*** RECORDS FOR THIS TASK ***

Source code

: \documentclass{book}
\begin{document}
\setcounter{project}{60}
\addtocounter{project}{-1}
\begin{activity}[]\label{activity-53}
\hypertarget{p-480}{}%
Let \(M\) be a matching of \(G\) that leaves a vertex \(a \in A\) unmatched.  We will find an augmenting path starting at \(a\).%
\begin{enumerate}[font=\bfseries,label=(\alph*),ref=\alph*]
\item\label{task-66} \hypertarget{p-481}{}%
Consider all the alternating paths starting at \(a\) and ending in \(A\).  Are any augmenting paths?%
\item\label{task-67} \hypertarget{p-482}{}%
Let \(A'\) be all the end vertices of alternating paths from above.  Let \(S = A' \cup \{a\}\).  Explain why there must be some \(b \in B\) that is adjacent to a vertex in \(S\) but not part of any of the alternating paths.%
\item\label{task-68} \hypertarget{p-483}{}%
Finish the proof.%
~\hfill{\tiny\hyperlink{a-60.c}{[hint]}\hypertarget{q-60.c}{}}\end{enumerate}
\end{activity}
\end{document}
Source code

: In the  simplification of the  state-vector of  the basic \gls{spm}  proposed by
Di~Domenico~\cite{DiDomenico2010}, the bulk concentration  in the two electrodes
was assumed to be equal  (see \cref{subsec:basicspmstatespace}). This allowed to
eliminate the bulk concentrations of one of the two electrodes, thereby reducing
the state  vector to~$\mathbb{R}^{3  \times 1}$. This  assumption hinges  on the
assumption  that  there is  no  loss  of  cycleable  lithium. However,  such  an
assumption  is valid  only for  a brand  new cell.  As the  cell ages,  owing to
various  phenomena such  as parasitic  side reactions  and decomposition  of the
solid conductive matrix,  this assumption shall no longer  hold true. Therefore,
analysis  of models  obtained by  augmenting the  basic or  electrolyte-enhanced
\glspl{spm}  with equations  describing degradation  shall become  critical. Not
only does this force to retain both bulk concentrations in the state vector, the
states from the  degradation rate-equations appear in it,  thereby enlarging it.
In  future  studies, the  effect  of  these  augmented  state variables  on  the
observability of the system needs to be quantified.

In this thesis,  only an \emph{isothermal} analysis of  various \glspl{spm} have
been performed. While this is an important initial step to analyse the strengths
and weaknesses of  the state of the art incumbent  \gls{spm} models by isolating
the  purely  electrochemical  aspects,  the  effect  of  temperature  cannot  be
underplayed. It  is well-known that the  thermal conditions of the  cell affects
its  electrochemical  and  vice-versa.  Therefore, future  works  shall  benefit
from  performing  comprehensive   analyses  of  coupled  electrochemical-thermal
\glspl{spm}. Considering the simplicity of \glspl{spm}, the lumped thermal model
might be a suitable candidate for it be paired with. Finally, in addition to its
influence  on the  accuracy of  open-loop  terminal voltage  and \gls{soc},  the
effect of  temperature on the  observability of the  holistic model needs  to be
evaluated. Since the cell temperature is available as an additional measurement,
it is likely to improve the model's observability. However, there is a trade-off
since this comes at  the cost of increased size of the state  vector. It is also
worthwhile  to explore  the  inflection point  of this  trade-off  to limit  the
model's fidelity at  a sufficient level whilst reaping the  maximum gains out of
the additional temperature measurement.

***
*** RECORDS FOR THIS TASK ***

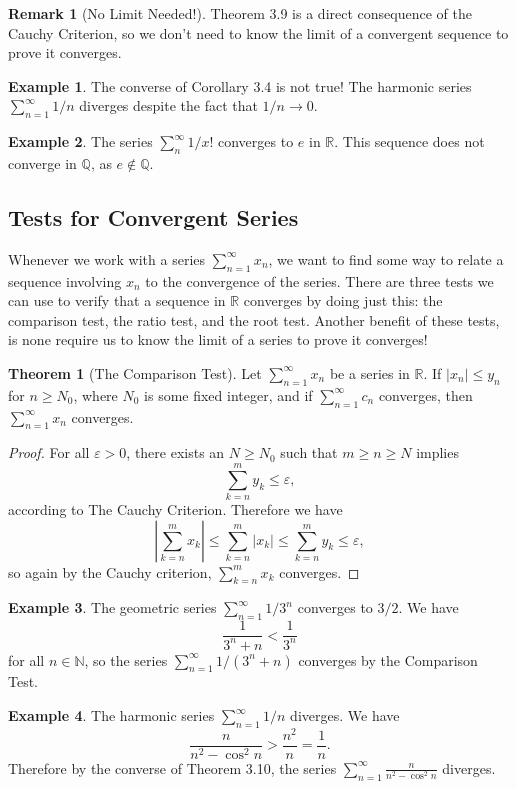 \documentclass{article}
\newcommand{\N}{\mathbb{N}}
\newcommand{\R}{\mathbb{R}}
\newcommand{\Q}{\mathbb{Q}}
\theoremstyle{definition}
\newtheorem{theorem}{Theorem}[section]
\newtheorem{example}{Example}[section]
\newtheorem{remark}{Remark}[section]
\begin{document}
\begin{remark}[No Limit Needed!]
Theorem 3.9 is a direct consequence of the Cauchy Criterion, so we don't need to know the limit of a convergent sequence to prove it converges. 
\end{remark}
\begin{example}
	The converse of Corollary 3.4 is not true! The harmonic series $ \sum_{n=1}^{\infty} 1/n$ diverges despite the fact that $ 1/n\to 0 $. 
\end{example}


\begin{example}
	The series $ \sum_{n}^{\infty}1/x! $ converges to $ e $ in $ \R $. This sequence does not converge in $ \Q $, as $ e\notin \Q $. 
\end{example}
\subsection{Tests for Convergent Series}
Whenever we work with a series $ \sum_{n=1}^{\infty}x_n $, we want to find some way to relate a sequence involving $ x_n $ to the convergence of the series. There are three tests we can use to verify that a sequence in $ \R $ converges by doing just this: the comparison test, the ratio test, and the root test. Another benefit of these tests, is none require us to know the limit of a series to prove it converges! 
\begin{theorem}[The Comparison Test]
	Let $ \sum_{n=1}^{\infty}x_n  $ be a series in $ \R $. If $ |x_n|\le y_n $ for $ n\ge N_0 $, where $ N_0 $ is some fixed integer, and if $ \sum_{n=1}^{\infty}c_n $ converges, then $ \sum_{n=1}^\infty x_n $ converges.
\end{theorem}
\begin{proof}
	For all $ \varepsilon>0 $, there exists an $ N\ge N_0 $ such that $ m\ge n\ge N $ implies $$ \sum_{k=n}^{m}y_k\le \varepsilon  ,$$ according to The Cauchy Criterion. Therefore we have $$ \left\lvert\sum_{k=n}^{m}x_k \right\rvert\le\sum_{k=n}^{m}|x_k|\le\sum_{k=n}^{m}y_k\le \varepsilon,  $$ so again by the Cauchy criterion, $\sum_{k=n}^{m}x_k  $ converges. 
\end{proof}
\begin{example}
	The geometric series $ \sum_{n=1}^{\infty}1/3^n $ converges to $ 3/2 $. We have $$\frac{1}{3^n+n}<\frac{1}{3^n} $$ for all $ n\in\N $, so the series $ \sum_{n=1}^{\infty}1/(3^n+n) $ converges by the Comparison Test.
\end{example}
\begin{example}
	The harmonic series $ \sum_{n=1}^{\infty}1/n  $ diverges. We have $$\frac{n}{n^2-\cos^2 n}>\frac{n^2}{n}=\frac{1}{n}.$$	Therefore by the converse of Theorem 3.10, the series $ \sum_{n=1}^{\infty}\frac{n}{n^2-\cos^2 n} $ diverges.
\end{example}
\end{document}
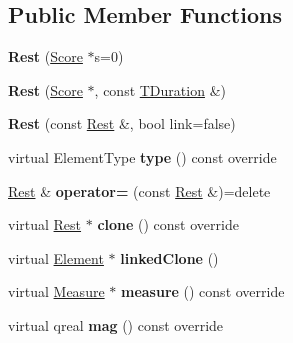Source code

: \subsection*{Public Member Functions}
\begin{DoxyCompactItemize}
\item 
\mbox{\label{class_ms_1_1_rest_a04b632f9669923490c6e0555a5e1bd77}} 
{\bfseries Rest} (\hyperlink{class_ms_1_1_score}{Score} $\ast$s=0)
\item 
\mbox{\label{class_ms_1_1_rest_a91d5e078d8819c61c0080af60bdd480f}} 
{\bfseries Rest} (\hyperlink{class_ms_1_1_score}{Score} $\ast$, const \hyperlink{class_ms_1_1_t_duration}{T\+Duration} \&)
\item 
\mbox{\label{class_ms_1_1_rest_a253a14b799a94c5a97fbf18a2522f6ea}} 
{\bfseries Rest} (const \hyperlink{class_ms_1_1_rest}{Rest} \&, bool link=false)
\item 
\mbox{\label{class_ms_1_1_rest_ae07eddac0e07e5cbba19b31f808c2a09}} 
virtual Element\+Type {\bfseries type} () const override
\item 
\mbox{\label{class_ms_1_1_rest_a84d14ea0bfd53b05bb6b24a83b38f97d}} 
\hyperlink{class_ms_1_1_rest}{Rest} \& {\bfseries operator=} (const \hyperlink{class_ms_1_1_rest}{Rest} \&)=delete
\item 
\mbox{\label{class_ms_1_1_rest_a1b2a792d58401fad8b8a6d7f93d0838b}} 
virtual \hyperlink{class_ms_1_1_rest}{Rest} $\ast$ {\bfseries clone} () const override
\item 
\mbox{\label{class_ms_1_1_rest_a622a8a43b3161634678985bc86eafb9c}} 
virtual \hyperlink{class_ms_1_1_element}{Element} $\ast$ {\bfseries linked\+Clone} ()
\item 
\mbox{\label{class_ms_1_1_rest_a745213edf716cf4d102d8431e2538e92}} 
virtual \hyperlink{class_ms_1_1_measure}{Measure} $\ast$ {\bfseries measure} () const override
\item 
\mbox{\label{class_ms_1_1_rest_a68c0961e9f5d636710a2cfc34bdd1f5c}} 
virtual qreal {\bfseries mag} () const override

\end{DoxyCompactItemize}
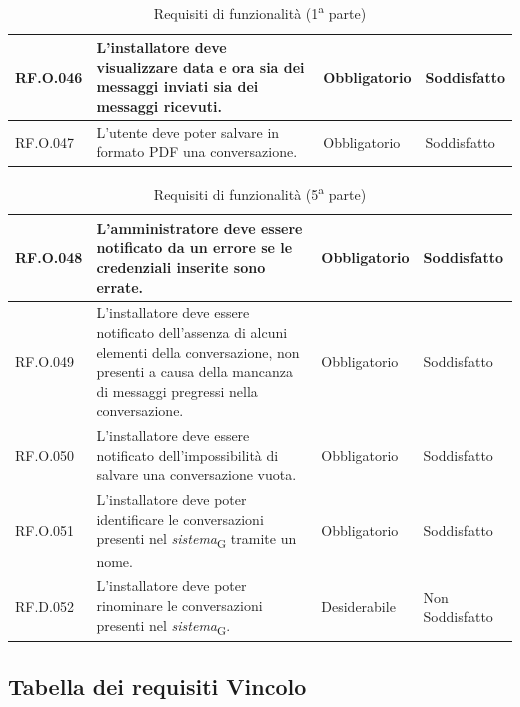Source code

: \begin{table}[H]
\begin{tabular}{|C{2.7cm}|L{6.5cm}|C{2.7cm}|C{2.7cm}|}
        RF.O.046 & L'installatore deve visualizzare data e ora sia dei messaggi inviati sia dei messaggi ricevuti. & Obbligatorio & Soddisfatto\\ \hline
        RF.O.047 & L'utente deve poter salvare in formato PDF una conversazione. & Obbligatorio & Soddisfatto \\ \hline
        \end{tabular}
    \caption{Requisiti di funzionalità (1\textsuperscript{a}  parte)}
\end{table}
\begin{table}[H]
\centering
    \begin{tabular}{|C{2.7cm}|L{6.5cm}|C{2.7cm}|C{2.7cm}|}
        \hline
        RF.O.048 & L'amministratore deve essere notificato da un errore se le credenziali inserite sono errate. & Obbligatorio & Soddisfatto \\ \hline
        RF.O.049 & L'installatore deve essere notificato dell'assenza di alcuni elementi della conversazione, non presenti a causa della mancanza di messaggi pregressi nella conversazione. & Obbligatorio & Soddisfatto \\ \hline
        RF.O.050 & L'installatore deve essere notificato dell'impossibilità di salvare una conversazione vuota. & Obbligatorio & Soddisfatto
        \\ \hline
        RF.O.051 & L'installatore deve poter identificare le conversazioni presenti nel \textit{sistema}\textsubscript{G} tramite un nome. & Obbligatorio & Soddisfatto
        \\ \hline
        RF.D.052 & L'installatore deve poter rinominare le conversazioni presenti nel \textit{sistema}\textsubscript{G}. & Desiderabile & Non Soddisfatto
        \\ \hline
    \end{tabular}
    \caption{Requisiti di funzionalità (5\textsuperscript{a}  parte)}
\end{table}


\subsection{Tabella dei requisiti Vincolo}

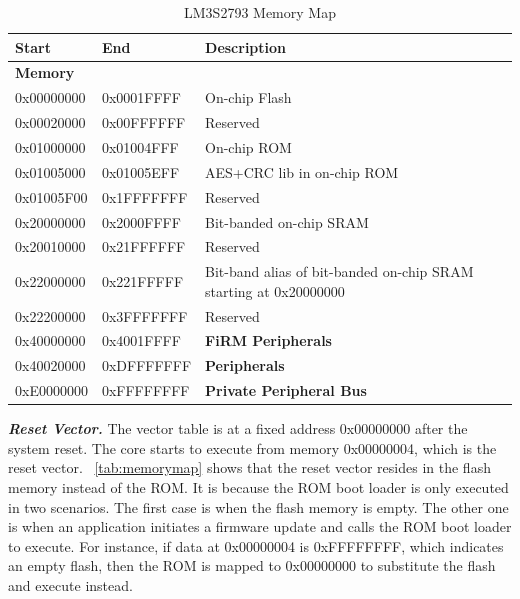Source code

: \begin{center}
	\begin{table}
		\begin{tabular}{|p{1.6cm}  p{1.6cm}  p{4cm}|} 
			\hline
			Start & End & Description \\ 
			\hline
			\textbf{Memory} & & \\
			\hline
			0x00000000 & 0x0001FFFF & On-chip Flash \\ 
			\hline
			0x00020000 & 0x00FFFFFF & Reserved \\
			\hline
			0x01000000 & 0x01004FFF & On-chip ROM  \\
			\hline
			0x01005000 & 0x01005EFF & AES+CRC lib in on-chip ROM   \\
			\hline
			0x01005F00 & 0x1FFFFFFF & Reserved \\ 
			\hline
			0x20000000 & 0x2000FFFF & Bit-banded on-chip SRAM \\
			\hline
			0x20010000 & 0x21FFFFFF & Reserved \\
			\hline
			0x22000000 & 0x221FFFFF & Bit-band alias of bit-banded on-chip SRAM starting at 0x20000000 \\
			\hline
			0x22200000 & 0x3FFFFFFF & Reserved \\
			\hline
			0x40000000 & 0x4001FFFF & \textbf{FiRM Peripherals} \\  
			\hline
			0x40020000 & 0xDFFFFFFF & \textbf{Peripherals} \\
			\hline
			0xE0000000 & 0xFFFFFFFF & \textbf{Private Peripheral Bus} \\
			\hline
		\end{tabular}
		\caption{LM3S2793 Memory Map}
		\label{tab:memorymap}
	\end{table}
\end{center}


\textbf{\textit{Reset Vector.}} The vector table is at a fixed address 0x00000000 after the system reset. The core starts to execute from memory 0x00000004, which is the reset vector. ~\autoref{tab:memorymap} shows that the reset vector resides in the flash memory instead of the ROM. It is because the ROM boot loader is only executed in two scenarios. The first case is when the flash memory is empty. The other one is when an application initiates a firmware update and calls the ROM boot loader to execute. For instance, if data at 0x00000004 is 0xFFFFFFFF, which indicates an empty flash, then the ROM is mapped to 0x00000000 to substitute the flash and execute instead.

***

## TASK INSTRUCTIONS
Pull out each line of the listing that holds the string "various".

## RESPONSE AREA
various  phenomena such  as parasitic  side reactions  and decomposition  of the
In this thesis,  only an \emph{isothermal} analysis of  various \glspl{spm} have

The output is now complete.